Thursday, October 19, 2006

Principal Componants Analysis on the Phase Response Curve Data

Problem

We are interested in finding out whether there are a finine number of distinct behavior types within the phase response curve (PRC) data. We used the 10 time points of the data as the 10 "features" or dimensions of the data. We decided to use principal components analysis (PCA) on the data in order to reduce the dimension of the data to something that would be easier to work with.

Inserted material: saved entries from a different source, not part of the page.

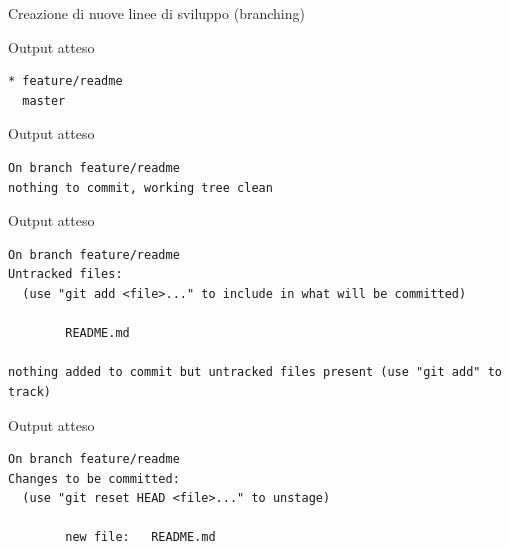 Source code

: \documentclass[xcolor=dvipsnames,presentation]{beamer}
\begin{document}
\begin{frame}{Creazione di nuove linee di sviluppo (branching)}
    \begin{block}{Output atteso}
        \begin{Verbatim}[fontsize=\scriptsize]
* feature/readme
  master
        \end{Verbatim}
    \end{block}
    \begin{block}{Output atteso}
        \begin{Verbatim}[fontsize=\scriptsize]
On branch feature/readme
nothing to commit, working tree clean
        \end{Verbatim}
    \end{block}
    \begin{block}{Output atteso}
        \begin{Verbatim}[fontsize=\scriptsize]
On branch feature/readme
Untracked files:
  (use "git add <file>..." to include in what will be committed)

        README.md

nothing added to commit but untracked files present (use "git add" to track)
        \end{Verbatim}
    \end{block}
    \begin{block}{Output atteso}
        \begin{Verbatim}[fontsize=\scriptsize]
On branch feature/readme
Changes to be committed:
  (use "git reset HEAD <file>..." to unstage)

        new file:   README.md


\end{Verbatim}
\end{block}
\end{frame}
\end{document}
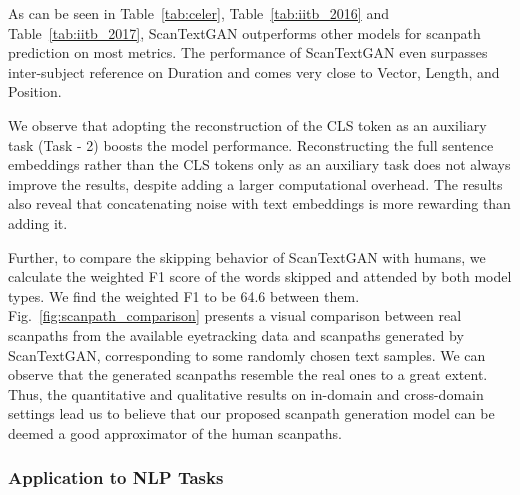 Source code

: As can be seen in Table~\ref{tab:celer}, Table~\ref{tab:iitb_2016} and Table~\ref{tab:iitb_2017}, ScanTextGAN outperforms other models for scanpath prediction on most metrics. The performance of ScanTextGAN even surpasses inter-subject reference on Duration and comes very close to Vector, Length, and Position. 

We observe that adopting the reconstruction of the CLS token as an auxiliary task (Task - 2) boosts the model performance. Reconstructing the full sentence embeddings rather than the CLS tokens only as an auxiliary task does not always improve the results, despite adding a larger computational overhead. The results also reveal that concatenating noise with text embeddings is more rewarding than adding it.

Further, to compare the skipping behavior of ScanTextGAN with humans, we calculate the weighted F1 score of the words skipped and attended by both model types. We find the weighted F1 to be 64.6 between them. Fig.~\ref{fig:scanpath_comparison} presents a visual comparison between real scanpaths from the available eyetracking data and scanpaths generated by ScanTextGAN, corresponding to some randomly chosen text samples. We can observe that the generated scanpaths resemble the real ones to a great extent. Thus, the quantitative and qualitative results on in-domain and cross-domain settings lead us to believe that our proposed scanpath generation model can be deemed a good approximator of the human scanpaths. %


\subsubsection{Application to NLP Tasks}
\label{sec:Application to NLP Tasks}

Wikipedia gives a concise description of PCA:

In statistics, principal components analysis (PCA) is a technique that can be used to
simplify a dataset; more formally it is a linear transformation that chooses a new
coordinate system for the data set such that the greatest variance by any projection
of the data set comes to lie on the first axis (then called the first principal component),
the second greatest variance on the second axis, and so on. PCA can be used for reducing
dimensionality in a dataset while retaining those characteristics of the dataset that
contribute most to its variance by eliminating the later principal components (by a more
or less heuristic decision). These characteristics may be the "most important", but this
is not necessarily the case, depending on the application.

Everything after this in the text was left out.